Mendor was a Finnish health technology company from Helsinki specialising in diabetes care solutions. The company's headquarters was located in the business district of Keilaniemi in Espoo, Finland. Mendor filed for bankruptcy in January 2017.

Products

The company has introduced a device named Mendor Discreet, a self-contained blood glucose meter. It allows users to upload and analyse results online using software known as Balance.

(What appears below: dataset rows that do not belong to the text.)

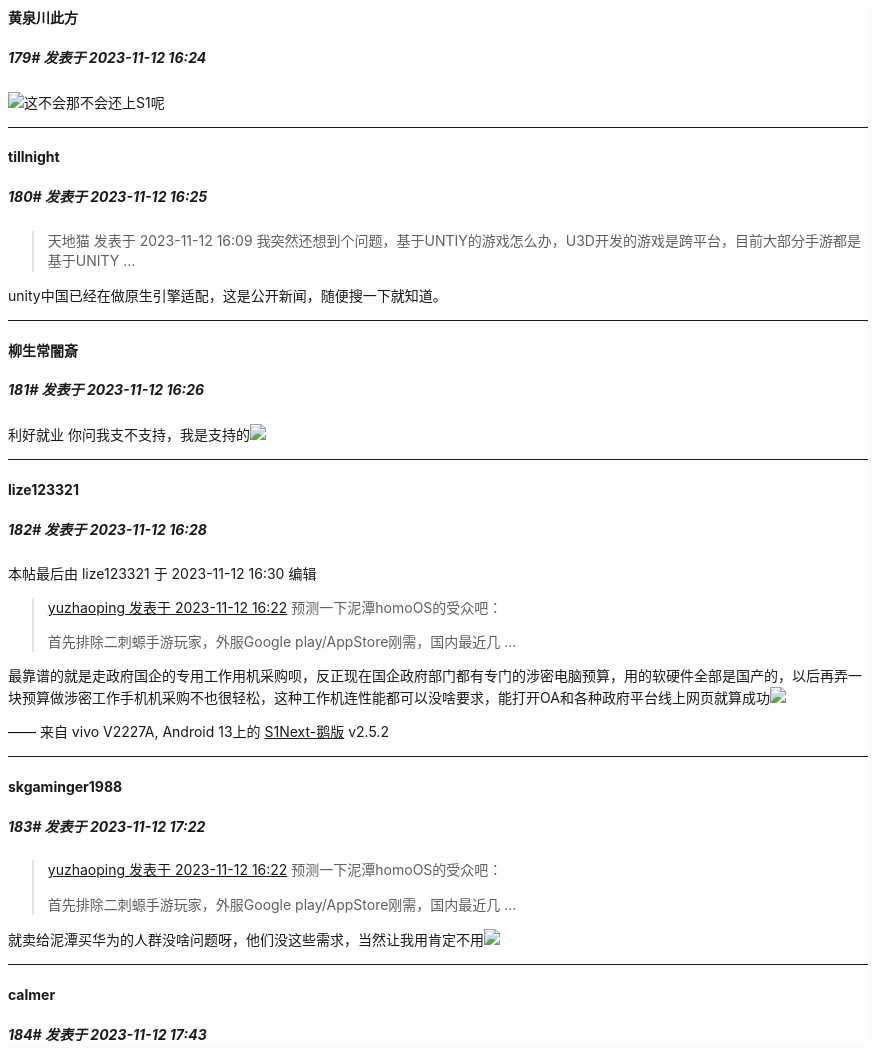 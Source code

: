 ####  黄泉川此方  
##### 179#       发表于 2023-11-12 16:24

<img src="https://static.saraba1st.com/image/smiley/face2017/049.png" referrerpolicy="no-referrer">这不会那不会还上S1呢

*****

####  tillnight  
##### 180#       发表于 2023-11-12 16:25

<blockquote>天地猫 发表于 2023-11-12 16:09
我突然还想到个问题，基于UNTIY的游戏怎么办，U3D开发的游戏是跨平台，目前大部分手游都是基于UNITY ...</blockquote>
unity中国已经在做原生引擎适配，这是公开新闻，随便搜一下就知道。

*****

####  柳生常闇斎  
##### 181#       发表于 2023-11-12 16:26

利好就业
你问我支不支持，我是支持的<img src="https://static.saraba1st.com/image/smiley/face2017/252.png" referrerpolicy="no-referrer">

*****

####  lize123321  
##### 182#       发表于 2023-11-12 16:28

 本帖最后由 lize123321 于 2023-11-12 16:30 编辑 
<blockquote><a href="httphttps://bbs.saraba1st.com/2b/forum.php?mod=redirect&amp;goto=findpost&amp;pid=63021961&amp;ptid=2160387" target="_blank">yuzhaoping 发表于 2023-11-12 16:22</a>
预测一下泥潭homoOS的受众吧：

首先排除二刺螈手游玩家，外服Google play/AppStore刚需，国内最近几 ...</blockquote>
最靠谱的就是走政府国企的专用工作用机采购呗，反正现在国企政府部门都有专门的涉密电脑预算，用的软硬件全部是国产的，以后再弄一块预算做涉密工作手机机采购不也很轻松，这种工作机连性能都可以没啥要求，能打开OA和各种政府平台线上网页就算成功<img src="https://static.saraba1st.com/image/smiley/face2017/067.png" referrerpolicy="no-referrer">

—— 来自 vivo V2227A, Android 13上的 [S1Next-鹅版](https://github.com/ykrank/S1-Next/releases) v2.5.2

*****

####  skgaminger1988  
##### 183#       发表于 2023-11-12 17:22

<blockquote><a href="httphttps://bbs.saraba1st.com/2b/forum.php?mod=redirect&amp;goto=findpost&amp;pid=63021961&amp;ptid=2160387" target="_blank">yuzhaoping 发表于 2023-11-12 16:22</a>
预测一下泥潭homoOS的受众吧：

首先排除二刺螈手游玩家，外服Google play/AppStore刚需，国内最近几 ...</blockquote>
就卖给泥潭买华为的人群没啥问题呀，他们没这些需求，当然让我用肯定不用<img src="https://static.saraba1st.com/image/smiley/face2017/067.png" referrerpolicy="no-referrer">

*****

####  calmer  
##### 184#       发表于 2023-11-12 17:43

Diabetes Mine reviewed a pre-release model and gave it "high marks on form factor and user-friendliness," commenting that "there are limits to the innovation here".

History
Mendor was founded in December 2005 by Jukka Planman, Tuomas Planman and Kristian Ranta, after a successful entry in the national business plan competition Venture Cup. It was a portfolio company of Finnish early stage venture capital fund Veraventure and was voted as the most attractive company for venture capital investment amongst Finnish start-up companies.

Tech Tour, a European wide, independent non-profit organization committed to the development of emerging technology companies, selected Mendor as one of the top 30 most promising high growth Nordic technology companies. Mendor was also granted the Innosuomi / Uusimaa award in 2010.

In 2011, Red Herring, an international technology publication, selected Mendor for the TOP 100 list of European growth companies.

In 2012, TiE50, a US-based global organization that tracks technology growth companies, awarded Mendor with the Technology Award for Innovation.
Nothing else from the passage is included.